PENAL CORDILLERA (which translates to Prison in the Andes) is a debut feature that demands much of director Felipe Carmona. It delivers on its intriguing premise with a close examination of the characters of arrogant, formerly powerful men. The sideways glance it also offers on topics including sexuality and societal trauma makes it fascinating.
The film takes place almost entirely within the confines of a prison holding former top members of the Chilean military from during Pinochet’s dictatorship. The opening moments of Carmona’s film – with soft sunlight and a focus on the calm setting – present the prison almost as a somewhat shabby spa retreat. However, this confined but cushty existence is scrutinised when General Contreras (Hugo Medina) gives an unapologetic TV interview – where he claims one of the guards is just present “to hold [his] cane” – which is received poorly outside the prison. In an attempt to maintain their privileges, tensions between the men, the prison leadership, and the young guard Navarette (Andrew Bargsted) rise and spill over into fear and violence.
“The presentation of the former military leaders and their privileges is fascinating, […], with Carmona balancing some deadpan humour against uncomfortable juxtapositions.”
The presentation of the former military leaders and their privileges is fascinating, particularly how they interact with outsiders such as their lawyers and a man tasked with bringing them their preferred treats and luxuries, with Carmona balancing some deadpan humour against uncomfortable juxtapositions. At one stage, General Odlanier Mena (Alejandro Trejo) – who we also see being allowed to leave to visit his grandchildren – laments the loss of his Acqua di Gio cologne as the tightening of their privileges begins to bite. At all times, the men conduct themselves with authority, and the surety cocksure demeanour of powerful men – torturer Miguel Krassnoff (Bastián Bodenhöfer) even leads the guards’ training drills. The justice system may have defanged them on a broad scale, but they will clearly fight tooth and nail to preserve any power they have by whatever means.

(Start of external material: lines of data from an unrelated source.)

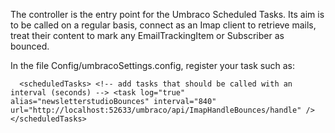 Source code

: ﻿The controller is the entry point for the Umbraco Scheduled Tasks.
Its aim is to be called on a regular basis, connect as an Imap client to retrieve mails, treat their content to mark any
EmailTrackingItem or Subscriber as bounced.

In the file Config/umbracoSettings.config, register your task such as: 

`  
<scheduledTasks>
    <!-- add tasks that should be called with an interval (seconds) -->
    <task log="true" alias="newsletterstudioBounces" interval="840" url="http://localhost:52633/umbraco/api/ImapHandleBounces/handle" />
</scheduledTasks>
`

“Carmona’s script also asserts delusions of grandeur; as Mena showers his hawk with affection, it is revealed the bird over which he has power is humbly named Leonidas.”
Their arrogance comes through in Carmona’s script in several ways, including how rarely they refer to any of the guards by name (“that shaggy young man”) besides the cowed Navarette. Carmona’s script also asserts delusions of grandeur; as Mena showers his hawk with affection, it is revealed the bird over which he has power is humbly named Leonidas.
The film takes time to examine the effects the men and what they represent had (and perhaps continue to have) on the society which had their boots on its neck. The bursts of violence later in the film are shocking for their casual execution as much as anything else: a natural exertion of power, however small that may now be. The behaviour of Navarette, still somewhat in thrall to the men’s aura, is perhaps reflective of the trauma which lingers on past the ousting of Pinochet’s regime (something Pablo Larrain also attempted recently via a more darkly comic route in EL CONDE). His own violent outburst and anxieties around his sexuality belie a deep fear of those around him.
Based on an actual set of events, where the interview by Contreras led to the prison’s closure in 2013 by President Sebastian Piñera, PENAL CORDILLERA still has time as the men are transferred to highlight their horrific crimes one further time. In the back of a scruffy vehicle, they list their humanitarian atrocities as casually and care-free as the Chilean athletic medallists they quiz each other on throughout the film. This pairing of casual flowing dialogue with a heinous undercurrent gives PENAL CORDILLERA its intrigue and power. Carmona’s examination of how contemporary, young Chileans react to and are sometimes beholden by the spectres of the past leaves it open whether the title refers purely to the colloquial name of El Centro de Cumplimiento Penitenciario Cordillera or perhaps more darkly to the Chilean national psyche.